[[ Supplied material, beginning ]]

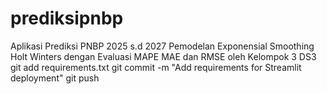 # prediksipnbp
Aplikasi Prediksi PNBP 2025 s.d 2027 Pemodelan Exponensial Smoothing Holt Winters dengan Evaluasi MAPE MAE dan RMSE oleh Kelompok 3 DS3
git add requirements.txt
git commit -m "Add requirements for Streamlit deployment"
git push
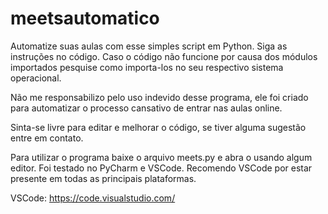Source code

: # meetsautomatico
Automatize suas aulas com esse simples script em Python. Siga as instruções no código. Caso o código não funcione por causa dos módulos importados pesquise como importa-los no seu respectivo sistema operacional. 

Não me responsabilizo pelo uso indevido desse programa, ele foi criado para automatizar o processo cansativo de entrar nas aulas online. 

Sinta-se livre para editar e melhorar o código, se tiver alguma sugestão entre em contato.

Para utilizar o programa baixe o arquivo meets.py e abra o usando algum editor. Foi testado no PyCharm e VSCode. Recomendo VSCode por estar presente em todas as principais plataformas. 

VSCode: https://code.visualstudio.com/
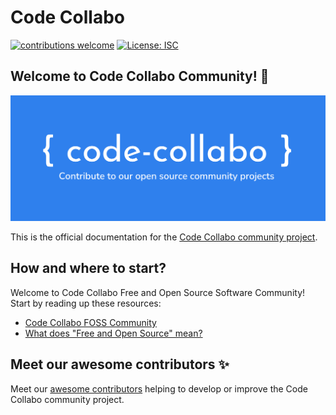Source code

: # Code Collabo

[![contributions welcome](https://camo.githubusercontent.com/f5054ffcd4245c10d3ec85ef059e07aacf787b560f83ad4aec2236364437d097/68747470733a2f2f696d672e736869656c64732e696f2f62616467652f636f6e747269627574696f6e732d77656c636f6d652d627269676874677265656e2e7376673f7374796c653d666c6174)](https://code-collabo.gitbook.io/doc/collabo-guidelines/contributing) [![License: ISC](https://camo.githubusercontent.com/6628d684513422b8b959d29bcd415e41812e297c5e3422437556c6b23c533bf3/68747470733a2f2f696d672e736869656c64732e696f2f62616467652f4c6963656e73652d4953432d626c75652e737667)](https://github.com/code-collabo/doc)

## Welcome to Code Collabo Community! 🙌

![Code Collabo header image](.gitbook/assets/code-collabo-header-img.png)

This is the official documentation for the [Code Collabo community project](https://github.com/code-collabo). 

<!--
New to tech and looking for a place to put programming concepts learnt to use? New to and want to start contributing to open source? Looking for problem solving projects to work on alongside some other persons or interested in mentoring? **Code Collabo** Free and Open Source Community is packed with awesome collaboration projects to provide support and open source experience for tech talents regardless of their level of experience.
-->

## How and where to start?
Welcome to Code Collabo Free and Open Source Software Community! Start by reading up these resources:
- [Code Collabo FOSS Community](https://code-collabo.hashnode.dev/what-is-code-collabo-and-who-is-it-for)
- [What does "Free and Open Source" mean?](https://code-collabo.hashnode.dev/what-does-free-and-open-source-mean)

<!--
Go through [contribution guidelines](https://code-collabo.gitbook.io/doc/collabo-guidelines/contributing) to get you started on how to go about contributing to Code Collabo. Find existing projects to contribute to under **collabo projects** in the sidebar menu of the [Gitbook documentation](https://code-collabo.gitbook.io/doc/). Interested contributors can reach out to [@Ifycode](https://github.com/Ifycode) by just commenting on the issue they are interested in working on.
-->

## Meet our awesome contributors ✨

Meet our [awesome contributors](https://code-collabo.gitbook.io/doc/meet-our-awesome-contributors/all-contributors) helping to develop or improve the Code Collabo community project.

[[ Supplied material, end ]]

- Work instructions -
Print exactly the lines from the first line of the records above through the line containing "## How and where to start?", both included, and leave the pictures out.

- Response box -
 # prediksipnbp
Aplikasi Prediksi PNBP 2025 s.d 2027 Pemodelan Exponensial Smoothing Holt Winters dengan Evaluasi MAPE MAE dan RMSE oleh Kelompok 3 DS3
git add requirements.txt
git commit -m "Add requirements for Streamlit deployment"
git push
Source code

: # meetsautomatico
Automatize suas aulas com esse simples script em Python. Siga as instruções no código. Caso o código não funcione por causa dos módulos importados pesquise como importa-los no seu respectivo sistema operacional. 

Não me responsabilizo pelo uso indevido desse programa, ele foi criado para automatizar o processo cansativo de entrar nas aulas online. 

Sinta-se livre para editar e melhorar o código, se tiver alguma sugestão entre em contato.

Para utilizar o programa baixe o arquivo meets.py e abra o usando algum editor. Foi testado no PyCharm e VSCode. Recomendo VSCode por estar presente em todas as principais plataformas. 

VSCode: https://code.visualstudio.com/
Source code

: # Code Collabo

[![contributions welcome](https://camo.githubusercontent.com/f5054ffcd4245c10d3ec85ef059e07aacf787b560f83ad4aec2236364437d097/68747470733a2f2f696d672e736869656c64732e696f2f62616467652f636f6e747269627574696f6e732d77656c636f6d652d627269676874677265656e2e7376673f7374796c653d666c6174)](https://code-collabo.gitbook.io/doc/collabo-guidelines/contributing) [![License: ISC](https://camo.githubusercontent.com/6628d684513422b8b959d29bcd415e41812e297c5e3422437556c6b23c533bf3/68747470733a2f2f696d672e736869656c64732e696f2f62616467652f4c6963656e73652d4953432d626c75652e737667)](https://github.com/code-collabo/doc)

## Welcome to Code Collabo Community! 🙌

![Code Collabo header image](.gitbook/assets/code-collabo-header-img.png)

This is the official documentation for the [Code Collabo community project](https://github.com/code-collabo). 

<!--
New to tech and looking for a place to put programming concepts learnt to use? New to and want to start contributing to open source? Looking for problem solving projects to work on alongside some other persons or interested in mentoring? **Code Collabo** Free and Open Source Community is packed with awesome collaboration projects to provide support and open source experience for tech talents regardless of their level of experience.
-->

## How and where to start?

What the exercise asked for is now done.